No início da década passada, ainda no governo de Fernando Henrique Cardoso, houve início dos incentivos para conteúdo nacional. “Foi uma medida para enfrentar o desemprego, muito alto na época, e a Petrobras sempre foi indutora de empregos no Brasil”, afirma.
Na relação cada vez mais estreita com a estatal, as empresas nacionais cresceram e formaram cartéis, como admitiram agora na operação Lava Jato.
“O que estamos vendo agora é o risco de continuidade dos cartéis, só que nas mãos de estrangeiros. Quando for contratada a empresa que vai assumir este contrato bilionário, o emprego que seria gerado aqui será gerado no Japão, Estados Unidos ou China, dependendo de quem ganhar. Por isso é que nós da AEPET defendemos que o modelo permita a participação de empresas médias e pequenas. É possível, mas precisa ser uma opção política”, afirma.
Mas, para ele, com a atual direção da Petrobras, é muito difícil. “Nada mudou na empresa, exceto os diretores apanhados em flagrante”, acrescenta.
“Quem é o atual diretor da Produção e Tecnologia? Roberto Moro (por coincidência, tem o mesmo sobrenome que o juiz da Lava Jato). E quem Roberto Moro era antes? Ocupava uma das gerências nas diretorias de Renato Duque (preso por corrupção). Quem é o atual diretor de Refino e Gás Natural? Jorge Celestino Ramos. E que cargo ele ocupava antes? Gerente executivo na diretoria de Paulo Roberto Costa (que também foi preso).
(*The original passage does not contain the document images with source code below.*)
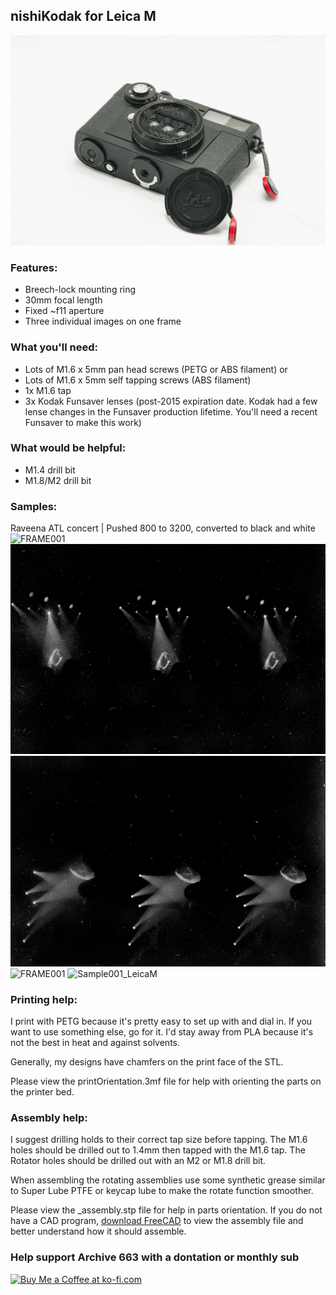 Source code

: ## nishiKodak for Leica M

![nishiKodakforLeicaM](https://github.com/Archive-663/nishiKodak/blob/main/Leica%20M/ASSETS/GMP09225.jpg)

### Features:
- Breech-lock  mounting ring
- 30mm focal length
- Fixed ~f11 aperture
- Three individual images on one frame

### What you'll need:
- Lots of M1.6 x 5mm pan head screws (PETG or ABS filament)
or
- Lots of M1.6 x 5mm self tapping screws (ABS filament)
- 1x M1.6 tap
- 3x Kodak Funsaver lenses (post-2015 expiration date. Kodak had a few lense changes in the Funsaver production lifetime. You'll need a recent Funsaver to make this work)

### What would be helpful:
- M1.4 drill bit
- M1.8/M2 drill bit

### Samples:

Raveena ATL concert | Pushed 800 to 3200, converted to black and white
![FRAME001](https://github.com/Archive-663/nishiKodak/blob/main/Leica%20M/ASSETS/GMP09202-Edit.jpg)
![FRAME001](https://github.com/Archive-663/nishiKodak/blob/main/Leica%20M/ASSETS/GMP09210-Edit.jpg)
![FRAME001](https://github.com/Archive-663/nishiKodak/blob/main/Leica%20M/ASSETS/GMP09211-Edit.jpg)
![FRAME001](https://github.com/Archive-663/nishiKodak/blob/main/Leica%20M/ASSETS/GMP09223-Edit.jpg)
![Sample001_LeicaM](https://github.com/Archive-663/nishiKodak/blob/main/Leica%20M/ASSETS/LeicaM001.gif)

### Printing help:
I print with PETG because it's pretty easy to set up with and dial in. If you want to use something else, go for it. I'd stay away from PLA because it's not the best in heat and against solvents. 

Generally, my designs have chamfers on the print face of the STL.

Please view the printOrientation.3mf file for help with orienting the parts on the printer bed. 

### Assembly help:
I suggest drilling holds to their correct tap size before tapping. The M1.6 holes should be drilled out to 1.4mm then tapped with the M1.6 tap. The Rotator holes should be drilled out with an M2 or M1.8 drill bit.

When assembling the rotating assemblies use some synthetic grease similar to Super Lube PTFE or keycap lube to make the rotate function smoother.

Please view the _assembly.stp file for help in parts orientation. If you do not have a CAD program, <a href="https://www.freecad.org/downloads.php" target="_blank">download FreeCAD</a> to view the assembly file and better understand how it should assemble. 

### Help support Archive 663 with a dontation or monthly sub

<a href='https://ko-fi.com/P5P3MHMSF' target='_blank'><img height='36' style='border:0px;height:36px;' src='https://storage.ko-fi.com/cdn/kofi2.png?v=3' border='0' alt='Buy Me a Coffee at ko-fi.com' /></a>

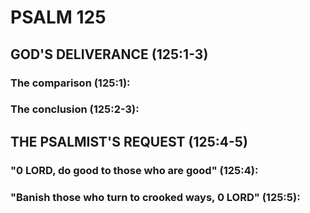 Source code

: ---
---
# PSALM 125 
## GOD\'S DELIVERANCE (125:1-3) 
###  The comparison (125:1): 
###  The conclusion (125:2-3): 
## THE PSALMIST\'S REQUEST (125:4-5) 
###  \"0 LORD, do good to those who are good\" (125:4): 
###  \"Banish those who turn to crooked ways, 0 LORD\" (125:5): 
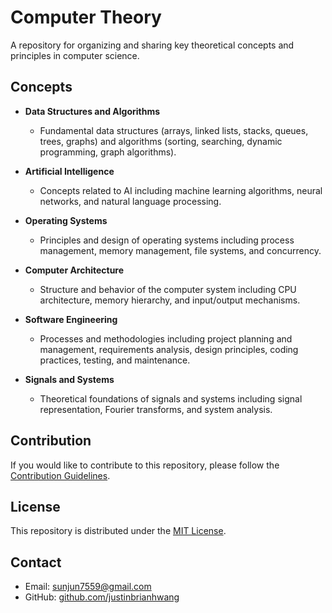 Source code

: # Computer Theory

A repository for organizing and sharing key theoretical concepts and principles in computer science.

## Concepts

- **Data Structures and Algorithms**
  - Fundamental data structures (arrays, linked lists, stacks, queues, trees, graphs) and algorithms (sorting, searching, dynamic programming, graph algorithms).

- **Artificial Intelligence**
  - Concepts related to AI including machine learning algorithms, neural networks, and natural language processing.

- **Operating Systems**
  - Principles and design of operating systems including process management, memory management, file systems, and concurrency.

- **Computer Architecture**
  - Structure and behavior of the computer system including CPU architecture, memory hierarchy, and input/output mechanisms.

- **Software Engineering**
  - Processes and methodologies including project planning and management, requirements analysis, design principles, coding practices, testing, and maintenance.

- **Signals and Systems**
  - Theoretical foundations of signals and systems including signal representation, Fourier transforms, and system analysis.

## Contribution

If you would like to contribute to this repository, please follow the [Contribution Guidelines](https://github.com/justinbrianhwang/computer-science).

## License

This repository is distributed under the [MIT License](https://github.com/justinbrianhwang/computer-science).

## Contact

- Email: [sunjun7559@gmail.com](mailto:sunjun7559@gmail.com)
- GitHub: [github.com/justinbrianhwang](https://github.com/justinbrianhwang)


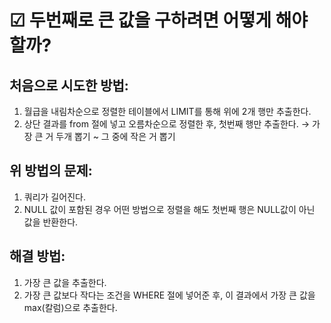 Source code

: 
# ☑ 두번째로 큰 값을 구하려면 어떻게 해야 할까?


## 처음으로 시도한 방법:
1. 월급을 내림차순으로 정렬한 테이블에서 LIMIT를 통해 위에 2개 행만 추출한다.
2. 상단 결과를 from 절에 넣고 오름차순으로 정렬한 후, 첫번째 행만 추출한다.
→ 가장 큰 거 두개 뽑기 ~ 그 중에 작은 거 뽑기
## 위 방법의 문제: 
1. 쿼리가 길어진다.
2. NULL 값이 포함된 경우 어떤 방법으로 정렬을 해도 첫번째 행은 NULL값이 아닌 값을 반환한다.
## 해결 방법:
1. 가장 큰 값을 추출한다.
2. 가장 큰 값보다 작다는 조건을 WHERE 절에 넣어준 후, 이 결과에서 가장 큰 값을 max(칼럼)으로 추출한다.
“O pessoal que participou decisivamente da criação do ambiente que favoreceu a corrupção continua lá. Por isso, é que o modelo de contratação não mudou. Só estão mudando o cartel de empresas”, afirma Herbert Teixeira.
No Brasil, quem foi escolhido no governo Temer para ser maestro dessa orquestra altamente suscetível a desvios?
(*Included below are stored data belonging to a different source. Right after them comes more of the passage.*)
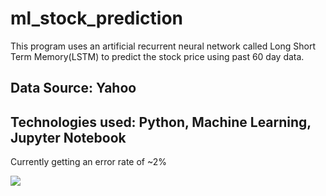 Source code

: # ml_stock_prediction

This program uses an artificial recurrent neural network called Long Short Term Memory(LSTM) to predict the stock price using past 60 day data.

## Data Source: Yahoo

## Technologies used: Python, Machine Learning, Jupyter Notebook

Currently getting an error rate of ~2%



![](Images/prediction.png) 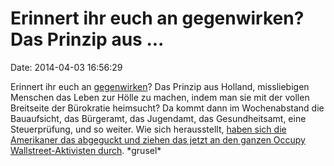 Erinnert ihr euch an gegenwirken? Das Prinzip aus \...
======================================================

Date: 2014-04-03 16:56:29

Erinnert ihr euch an [gegenwirken](http://blog.fefe.de/?q=Gegenwirken)?
Das Prinzip aus Holland, missliebigen Menschen das Leben zur Hölle zu
machen, indem man sie mit der vollen Breitseite der Bürokratie
heimsucht? Da kommt dann im Wochenabstand die Bauaufsicht, das
Bürgeramt, das Jugendamt, das Gesundheitsamt, eine Steuerprüfung, und so
weiter. Wie sich herausstellt, [haben sich die Amerikaner das abgeguckt
und ziehen das jetzt an den ganzen Occupy Wallstreet-Aktivisten
durch](http://boingboing.net/2014/04/03/david-debt-graeber-evicted.html).
\*grusel\*
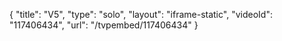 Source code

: {
    "title": "V5",
    "type": "solo",
    "layout": "iframe-static",
    "videoId": "117406434",
    "url": "\/tvpembed\/117406434"
}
Pedro Parente, que foi presidente do Conselho de Administração da Petrobras, em 2001, no governo de Fernando Henrique Cardoso, quando foi feito um dos piores negócios da história da empresa.
A Petrobras comprou a petroleira argentina Perez Companc, controlada pela espanhola Repsol, a preço superfaturado, que teria provocado prejuízo de R$ 790 milhões à época (2,4 bilhões em valores corrigidos).
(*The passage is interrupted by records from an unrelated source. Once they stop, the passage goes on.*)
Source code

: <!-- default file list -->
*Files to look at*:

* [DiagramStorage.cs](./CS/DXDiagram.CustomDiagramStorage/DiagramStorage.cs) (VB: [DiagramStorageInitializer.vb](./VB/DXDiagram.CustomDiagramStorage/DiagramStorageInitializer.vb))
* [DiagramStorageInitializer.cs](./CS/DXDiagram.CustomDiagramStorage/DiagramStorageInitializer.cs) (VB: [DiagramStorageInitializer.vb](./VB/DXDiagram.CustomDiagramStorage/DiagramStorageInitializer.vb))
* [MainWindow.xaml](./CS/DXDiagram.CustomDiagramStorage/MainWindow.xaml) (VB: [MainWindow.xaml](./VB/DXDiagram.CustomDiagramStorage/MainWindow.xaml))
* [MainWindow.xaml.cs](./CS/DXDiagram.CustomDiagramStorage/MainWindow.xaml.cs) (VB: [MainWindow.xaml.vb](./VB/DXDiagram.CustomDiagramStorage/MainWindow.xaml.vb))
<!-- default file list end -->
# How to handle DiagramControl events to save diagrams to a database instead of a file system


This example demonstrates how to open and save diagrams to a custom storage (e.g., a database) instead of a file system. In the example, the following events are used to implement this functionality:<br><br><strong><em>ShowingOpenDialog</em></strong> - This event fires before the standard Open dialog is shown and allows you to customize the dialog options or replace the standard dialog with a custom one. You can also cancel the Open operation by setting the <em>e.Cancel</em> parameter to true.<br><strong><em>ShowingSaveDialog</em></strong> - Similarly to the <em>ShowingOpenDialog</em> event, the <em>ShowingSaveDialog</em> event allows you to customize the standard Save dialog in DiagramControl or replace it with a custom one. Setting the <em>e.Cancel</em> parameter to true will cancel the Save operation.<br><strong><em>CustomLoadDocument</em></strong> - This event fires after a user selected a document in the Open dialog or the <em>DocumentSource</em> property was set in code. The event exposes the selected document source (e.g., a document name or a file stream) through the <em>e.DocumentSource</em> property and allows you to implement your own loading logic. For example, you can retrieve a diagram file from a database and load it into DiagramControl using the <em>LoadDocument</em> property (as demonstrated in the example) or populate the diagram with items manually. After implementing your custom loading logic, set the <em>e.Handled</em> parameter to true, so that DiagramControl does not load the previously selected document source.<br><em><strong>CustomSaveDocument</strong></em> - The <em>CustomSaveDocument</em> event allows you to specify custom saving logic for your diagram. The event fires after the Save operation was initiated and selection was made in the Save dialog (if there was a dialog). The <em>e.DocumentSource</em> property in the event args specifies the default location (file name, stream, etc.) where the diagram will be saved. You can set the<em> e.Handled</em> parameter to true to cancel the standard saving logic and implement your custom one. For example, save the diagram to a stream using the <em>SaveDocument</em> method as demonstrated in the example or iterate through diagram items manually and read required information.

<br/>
Desde 2001, Pedro Parente é réu em ação popular por conta desta compra escandalosa, que na época provocou queda expressiva no preço das ações da Petrobras, mas até ainda não houve julgamento.
Recentemente, o ex-diretor da empresa Nestor Cerveró, em delação premiada ao juiz Sérgio Moro, disse que esse negócio gerou o pagamento de propina no valor de 100 milhões de dólares a integrantes do governo de Fernando Henrique Cardoso.
Esse item da delação não teve nenhum efeito prático na Vara do juiz Sérgio Moro, e Pedro Parente pode assumir a presidência da empresa, assinando agora contratos que entregam reservas de pré-sal a petroleiras de outros países a preço de banana, segundo a AEPEC, e favorecendo empresas estrangeiras no contrato de obras e serviços.
“E eles estão fazendo tudo isso muito depressa. Começou no dia seguinte à autorização do impeachment. Estão comprometendo o futuro deste País”, desabava o engenheiro. “Mais do que nunca, precisamos retomar a bandeira: O Petróleo É Nosso.”